Les insurgés stellaires
de Julien Miavril

critiqué par El Gabal, le 18 janvier 2022
(Strasbourg - 33 ans)


La note:  étoiles
Un roman initiatique
Julien Miavril, poète, romancier, philosophe et ancien professeur de lettres est de mes amis. Aussi, je n'ai pu résister à l'idée d'écrire une note de lecture pour son dernier opus « Les insurgés stellaires »
A la lecture de ce magnifique et courageux ouvrage, je résolus de m'attacher plus au contenu qu'au style toujours aussi remarquable, aéré, complété par des évocations poétiques qui suscitent sans cesse l'éveil, la curiosité, lesquelles agrémentent parfaitement la narration.
Car le pari et l'entreprise auxquels Julien se livre sont audacieux
Il est en effet courageux, voire téméraire diront certains de s'aventurer, avec pourtant autant d'aisance, dans les chemins escarpés de la philosophie des profondeurs en explorant le mythe originel, le muthos, et les mythes consubstantiels, et l'ésotérisme, et la métaphysique, et l'eschatologie, et enfin la langue des symboles, sans que cela prenne des airs de gloubi-boulga.. Bel exploit !
En douze chapitres comme douze stations, Julien Miavril et dès le premier chapitre traitant des origines, donc du mythe fondateur, d'une parole perdue, nous permet de faire la connaissance de son héros qui ne s'appelle pas Adam par hasard ou bonne fortune
Il est l'Adam Harishon, l'Adam-être humain chargé de la réparation quoique ignorant tout de cette tâche immense et universelle qui lui incombe.
Sa rencontre avec Leylâ sera décisive. Leylà de ce point de vue symbolique n'est autre que la Laylah d'origine sumérienne dont Lilith , divinité de la Nuit est l'archétype.
On se rappellera de ce point de vue que Lilith est considérée comme la première épouse d'Adam, lequel vient de voir le jour dans le souffle du « rouah » divin.
On ne trouvera cependant qu'une seule occurrence de Lilith dans la Torah.
Dans le chapitre deuxième, deuxième rencontre. Celle de « l'Ancien » qui dans son discours n'a pu me faire autrement penser qu'à Sarastro et de ce fait il se pourrait que Leylâ soit bien la Reine de la nuit.
Vient ensuite le rêve initiatique, Adam est sur le chemin de la quête spirituelle.

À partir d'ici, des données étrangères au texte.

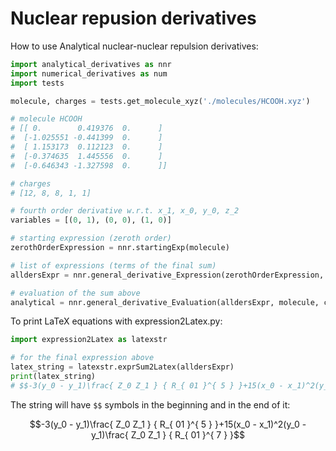 # Nuclear repusion derivatives

How to use Analytical nuclear-nuclear repulsion derivatives:
``` python
import analytical_derivatives as nnr
import numerical_derivatives as num
import tests

molecule, charges = tests.get_molecule_xyz('./molecules/HCOOH.xyz')

# molecule HCOOH
# [[ 0.        0.419376  0.      ]
#  [-1.025551 -0.441399  0.      ]
#  [ 1.153173  0.112123  0.      ]
#  [-0.374635  1.445556  0.      ]
#  [-0.646343 -1.327598  0.      ]]

# charges
# [12, 8, 8, 1, 1]

# fourth order derivative w.r.t. x_1, x_0, y_0, z_2 
variables = [(0, 1), (0, 0), (1, 0)]

# starting expression (zeroth order)
zerothOrderExpression = nnr.startingExp(molecule)

# list of expressions (terms of the final sum)
alldersExpr = nnr.general_derivative_Expression(zerothOrderExpression, variables)

# evaluation of the sum above
analytical = nnr.general_derivative_Evaluation(alldersExpr, molecule, charges)
```

To print LaTeX equations with expression2Latex.py:

``` python
import expression2Latex as latexstr

# for the final expression above
latex_string = latexstr.exprSum2Latex(alldersExpr)
print(latex_string)
# $$-3(y_0 - y_1)\frac{ Z_0 Z_1 } { R_{ 01 }^{ 5 } }+15(x_0 - x_1)^2(y_0 - y_1)\frac{ Z_0 Z_1 } { R_{ 01 }^{ 7 } }$$
```
The string will have `$$` symbols in the beginning and in the end of it:

$$-3(y_0 - y_1)\frac{ Z_0 Z_1 } { R_{ 01 }^{ 5 } }+15(x_0 - x_1)^2(y_0 - y_1)\frac{ Z_0 Z_1 } { R_{ 01 }^{ 7 } }$$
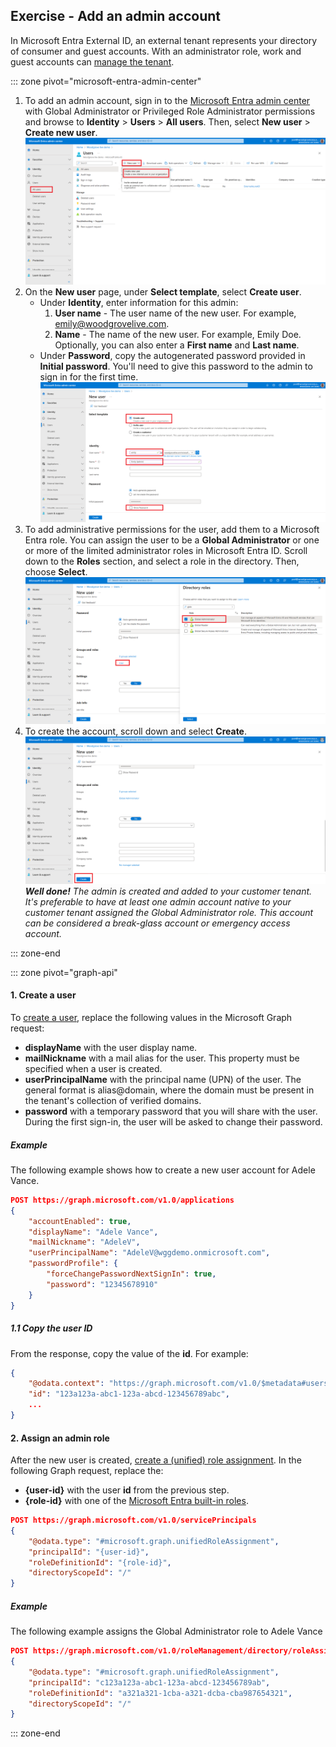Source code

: ## Exercise - Add an admin account

In Microsoft Entra External ID, an external tenant represents your directory of consumer and guest accounts. With an administrator role, work and guest accounts can [manage the tenant](/entra/external-id/customers/quickstart-tenant-setup).

::: zone pivot="microsoft-entra-admin-center"

1. To add an admin account, sign in to the [Microsoft Entra admin center](https://entra.microsoft.com/) with Global Administrator or Privileged Role Administrator permissions and browse to **Identity** > **Users** > **All users**. Then, select **New user** > **Create new user**.
    ![alt text](../media/add-an-admin-account/1.png)
1. On the **New user** page, under **Select template**, select **Create user**. 
    - Under **Identity**, enter information for this admin: 
        1. **User name** - The user name of the new user. For example, emily@woodgrovelive.com. 
        1. **Name** - The name of the new user. For example, Emily Doe. Optionally, you can also enter a **First name** and **Last name**.
    -  Under **Password**, copy the autogenerated password provided in **Initial password**. You'll need to give this password to the admin to sign in for the first time.
    ![alt text](../media/add-an-admin-account/2.png)
1. To add administrative permissions for the user, add them to a Microsoft Entra role. You can assign the user to be a **Global Administrator** or one or more of the limited administrator roles in Microsoft Entra ID. Scroll down to the **Roles** section, and select a role in the directory. Then, choose **Select**.
    ![alt text](../media/add-an-admin-account/3.png)
1. To create the account, scroll down and select **Create**.
    ![alt text](../media/add-an-admin-account/4.png)
    ***Well done!** The admin is created and added to your customer tenant. It's preferable to have at least one admin account native to your customer tenant assigned the Global Administrator role. This account can be considered a break-glass account or emergency access account.*

::: zone-end

::: zone pivot="graph-api"

#### 1\. Create a user

To [create a user](/graph/api/user-post-users?view=graph-rest-1.0&tabs=http), replace the following values in the Microsoft Graph request:

- **displayName** with the user display name.
- **mailNickname** with a mail alias for the user. This property must be specified when a user is created.
- **userPrincipalName** with the principal name (UPN) of the user. The general format is alias@domain, where the domain must be present in the tenant's collection of verified domains.
- **password** with a temporary password that you will share with the user. During the first sign-in, the user will be asked to change their password.

##### Example

The following example shows how to create a new user account for Adele Vance.

```json
POST https://graph.microsoft.com/v1.0/applications
{
    "accountEnabled": true,
    "displayName": "Adele Vance",
    "mailNickname": "AdeleV",
    "userPrincipalName": "AdeleV@wggdemo.onmicrosoft.com",
    "passwordProfile": {
        "forceChangePasswordNextSignIn": true,
        "password": "12345678910"
    }
}
```

##### 1.1 Copy the user ID

From the response, copy the value of the **id**. For example:

```json
{
    "@odata.context": "https://graph.microsoft.com/v1.0/$metadata#users/$entity",
    "id": "123a123a-abc1-123a-abcd-123456789abc",
    ...
}        
```

#### 2\. Assign an admin role

After the new user is created, [create a (unified) role assignment](/graph/api/rbacapplication-post-roleassignments). In the following Graph request, replace the:

- **{user-id}** with the user **id** from the previous step.
- **{role-id}** with one of the [Microsoft Entra built-in roles](/entra/identity/role-based-access-control/permissions-reference).

```json
POST https://graph.microsoft.com/v1.0/servicePrincipals
{
    "@odata.type": "#microsoft.graph.unifiedRoleAssignment",
    "principalId": "{user-id}",
    "roleDefinitionId": "{role-id}",
    "directoryScopeId": "/"
}
```

##### Example

The following example assigns the Global Administrator role to Adele Vance

```json
POST https://graph.microsoft.com/v1.0/roleManagement/directory/roleAssignments
{
    "@odata.type": "#microsoft.graph.unifiedRoleAssignment",
    "principalId": "c123a123a-abc1-123a-abcd-123456789ab",
    "roleDefinitionId": "a321a321-1cba-a321-dcba-cba987654321",
    "directoryScopeId": "/"
}
```

::: zone-end
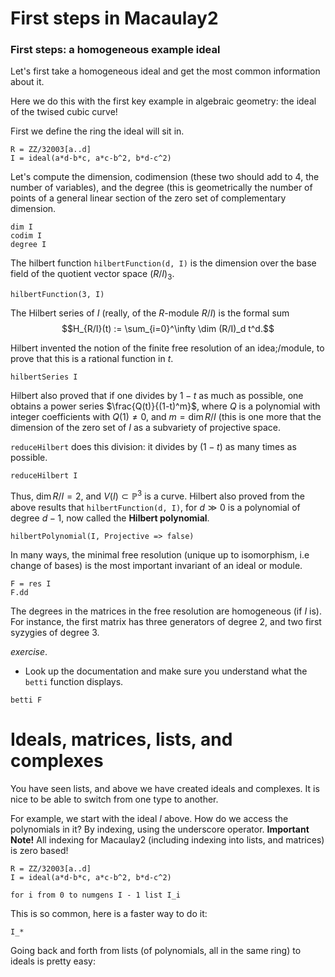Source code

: # First steps in Macaulay2


### First steps: a homogeneous example ideal

Let's first take a homogeneous ideal and get the most common information about it.

Here we do this with the first key example in algebraic geometry: the ideal of the twised cubic curve!  

First we define the ring the ideal will sit in.
```m2
R = ZZ/32003[a..d]
I = ideal(a*d-b*c, a*c-b^2, b*d-c^2)
```

Let's compute the dimension, codimension (these two should add to 4, the number of variables), and the degree (this is geometrically the number of points of a general linear section of the zero set of complementary dimension.

```m2
dim I
codim I
degree I
```

The hilbert function `hilbertFunction(d, I)` is the dimension over the base field of the quotient vector space $(R/I)_3$.

```m2
hilbertFunction(3, I)
```

The Hilbert series of $I$ (really, of the $R$-module $R/I$) is the formal sum $$H_{R/I}(t) := \sum_{i=0}^\infty \dim (R/I)_d t^d.$$

Hilbert invented the notion of the finite free resolution of an idea;/module, to prove that this is a rational function in $t$.

```m2
hilbertSeries I
```
Hilbert also proved that if one divides by $1-t$ as much as possible, one obtains a power series $\frac{Q(t)}{(1-t)^m}$, where $Q$ is a polynomial with integer coefficients with $Q(1) \ne 0$, and $m = \dim R/I$ (this is one more that the dimension of the zero set of $I$ as a subvariety of projective space.

`reduceHilbert` does this division: it divides by $(1-t)$ as many times as possible.

```m2
reduceHilbert I
```

Thus, $\dim R/I = 2$, and $V(I) \subset \mathbb{P}^3$ is a curve.  Hilbert also proved from the above results that `hilbertFunction(d, I)`, for $d \gg 0$ is a polynomial of degree $d-1$, now called the **Hilbert polynomial**.


```m2
hilbertPolynomial(I, Projective => false)
```

In many ways, the minimal free resolution (unique up to isomorphism, i.e change of bases) is the most important invariant of an ideal or module.

```m2
F = res I
F.dd
```

The degrees in the matrices in the free resolution are homogeneous (if $I$ is).  For instance,
the first matrix has three generators of degree 2, and two first syzygies of degree 3.

*exercise*.  

- Look up the documentation and make sure you understand what the `betti` function displays.

```m2
betti F
```

# Ideals, matrices, lists, and complexes

You have seen lists, and above we have created ideals and complexes.  It is nice to be able to
switch from one type to another.

For example, we start with the ideal $I$ above.  How do we access the polynomials in it?  By indexing, using the underscore operator.
**Important Note!** All indexing for Macaulay2 (including indexing into lists, and matrices) is zero based!

```m2
R = ZZ/32003[a..d]
I = ideal(a*d-b*c, a*c-b^2, b*d-c^2)
```

```m2
for i from 0 to numgens I - 1 list I_i
```

This is so common, here is a faster way to do it:

```m2
I_*
```

Going back and forth from lists (of polynomials, all in the same ring) to ideals is pretty easy:
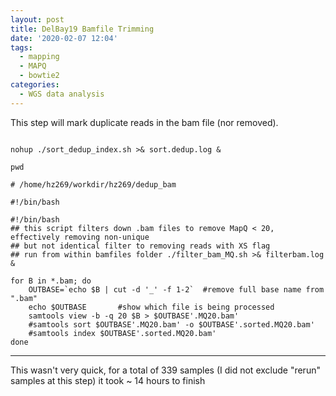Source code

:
 ```yaml
---
layout: post
title: DelBay19 Bamfile Trimming
date: '2020-02-07 12:04'
tags:
  - mapping
  - MAPQ
  - bowtie2
categories:
  - WGS data analysis
---
```


This step will mark duplicate reads in the bam file (nor removed). 

```shell

nohup ./sort_dedup_index.sh >& sort.dedup.log &

pwd

# /home/hz269/workdir/hz269/dedup_bam

#!/bin/bash

#!/bin/bash
## this script filters down .bam files to remove MapQ < 20, effectively removing non-unique
## but not identical filter to removing reads with XS flag
## run from within bamfiles folder ./filter_bam_MQ.sh >& filterbam.log &

for B in *.bam; do 
    OUTBASE=`echo $B | cut -d '_' -f 1-2`  #remove full base name from ".bam"
    echo $OUTBASE       #show which file is being processed
    samtools view -b -q 20 $B > $OUTBASE'.MQ20.bam'
    #samtools sort $OUTBASE'.MQ20.bam' -o $OUTBASE'.sorted.MQ20.bam'
    #samtools index $OUTBASE'.sorted.MQ20.bam'
done
```
---

This wasn't very quick, for a total of 339 samples (I did not exclude "rerun" samples at this step) it took ~ 14 hours to finish 
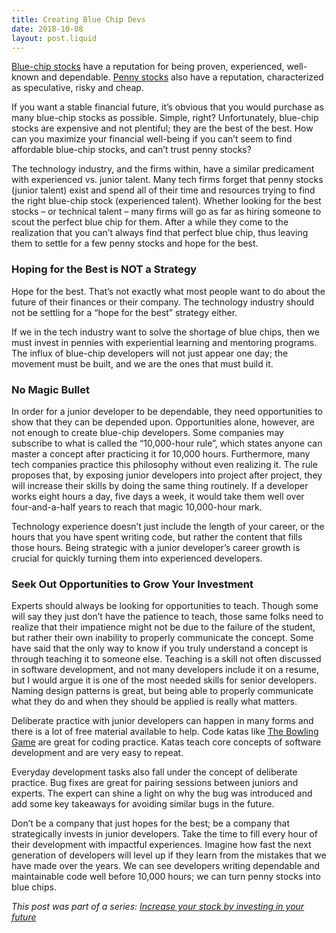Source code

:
 ```yaml
---
title: Creating Blue Chip Devs
date: 2018-10-08
layout: post.liquid
---
```


[Blue-chip stocks](https://www.investopedia.com/terms/b/bluechipstock.asp) have a reputation for being proven, experienced, well-known and dependable. [Penny stocks](https://en.wikipedia.org/wiki/Penny_stock) also have a reputation, characterized as speculative, risky and cheap.

If you want a stable financial future, it’s obvious that you would purchase as many blue-chip stocks as possible. Simple, right? Unfortunately, blue-chip stocks are expensive and not plentiful; they are the best of the best. How can you maximize your financial well-being if you can’t seem to find affordable blue-chip stocks, and can’t trust penny stocks?

The technology industry, and the firms within, have a similar predicament with experienced vs. junior talent. Many tech firms  forget that penny stocks (junior talent) exist and spend all of their time and resources trying to find the right blue-chip stock (experienced talent). Whether looking for the best stocks – or technical talent – many firms will go as far as hiring someone to scout the perfect blue chip for them. After a while they come to the realization that you can’t always find that perfect blue chip, thus leaving them to settle for a few penny stocks and hope for the best.

### Hoping for the Best is NOT a Strategy
Hope for the best. That’s not exactly what most people want to do about the future of their finances or their company. The technology industry should not be settling for a “hope for the best” strategy either.

If we in the tech industry want to solve the shortage of blue chips, then we must invest in pennies with experiential learning and mentoring programs. The influx of blue-chip developers will not just appear one day; the movement must be built, and we are the ones that must build it.

### No Magic Bullet
In order for a junior developer to be dependable, they need opportunities to show that they can be depended upon. Opportunities alone, however, are not enough to create blue-chip developers. Some companies may subscribe to what is called the “10,000-hour rule”, which states anyone can master a concept after practicing it for 10,000 hours. Furthermore, many tech companies practice this philosophy without even realizing it. The rule proposes that, by exposing junior developers into project after project, they will increase their skills by doing the same thing routinely. If a developer works eight hours a day, five days a week, it would take them well over four-and-a-half years to reach that magic 10,000-hour mark.

Technology experience doesn’t just include the length of your career, or the hours that you have spent writing code, but rather the content that fills those hours. Being strategic with a junior developer’s career growth is crucial for quickly turning them into experienced developers.

### Seek Out Opportunities to Grow Your Investment
Experts should always be looking for opportunities to teach. Though some will say they just don’t have the patience to teach, those same folks need to realize that their impatience might not be due to the failure of the student, but rather their own inability to properly communicate the concept. Some have said that the only way to know if you truly understand a concept is through teaching it to someone else. Teaching is a skill not often discussed in software development, and not many developers include it on a resume, but I would argue it is one of the most needed skills for senior developers. Naming design patterns is great, but being able to properly communicate what they do and when they should be applied is really what matters.

Deliberate practice with junior developers can happen in many forms and there is a lot of free material available to help. Code katas like [The Bowling Game](http://codingdojo.org/kata/Bowling/) are great for coding practice. Katas teach core concepts of software development and are very easy to repeat.

Everyday development tasks also fall under the concept of deliberate practice. Bug fixes are great for pairing sessions between juniors and experts. The expert can shine a light on why the bug was introduced and add some key takeaways for avoiding similar bugs in the future.

Don’t be a company that just hopes for the best; be a company that strategically invests in junior developers. Take the time to fill every hour of their development with impactful experiences. Imagine how fast the next generation of developers will level up if they learn from the mistakes that we have made over the years. We can see developers writing dependable and maintainable code well before 10,000 hours; we can turn penny stocks into blue chips.

_This post was part of a series: [Increase your stock by investing in your future](https://www.excella.com/insights/blue-pennies)_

Autrement dit la recherche intérieure qu'on pourrait traduire par « Qui suis-je, d'où viens-je, où vais-je » Et pourquoi ? Cette recherche va l'obliger à descendre dans les profondeurs de son en-soi, le Nadir et je n'hésite pas à compléter la célèbre formule « Connais-toi toi-même » par « à condition de t'oublier toi-même ».
Et Julien Miavril de surmonter tous ces obstacles avec une belle aisance dans un style souvent incantatoire et enflammé.
Je m'en voudrais d'en dire davantage et de révéler tous les ressorts de cette quête initiatique, pour laisser au lecteur potentiel le plaisir d'en savoir plus avec la lecture de cette écriture haletante qui conduira ce lecteur jusqu'à la périlleuse approche kabbalistique avec l'Adam Kadmon, être de lumière dont les yeux jettent en tout l'univers les mille feux de ses étincelles.
Cher lecteur, je te souhaite une bonne lecture passionnante de ce roman d'un peu plus de cent pages écrit dans l'encre d'un feu qui rejaillit sans cesse.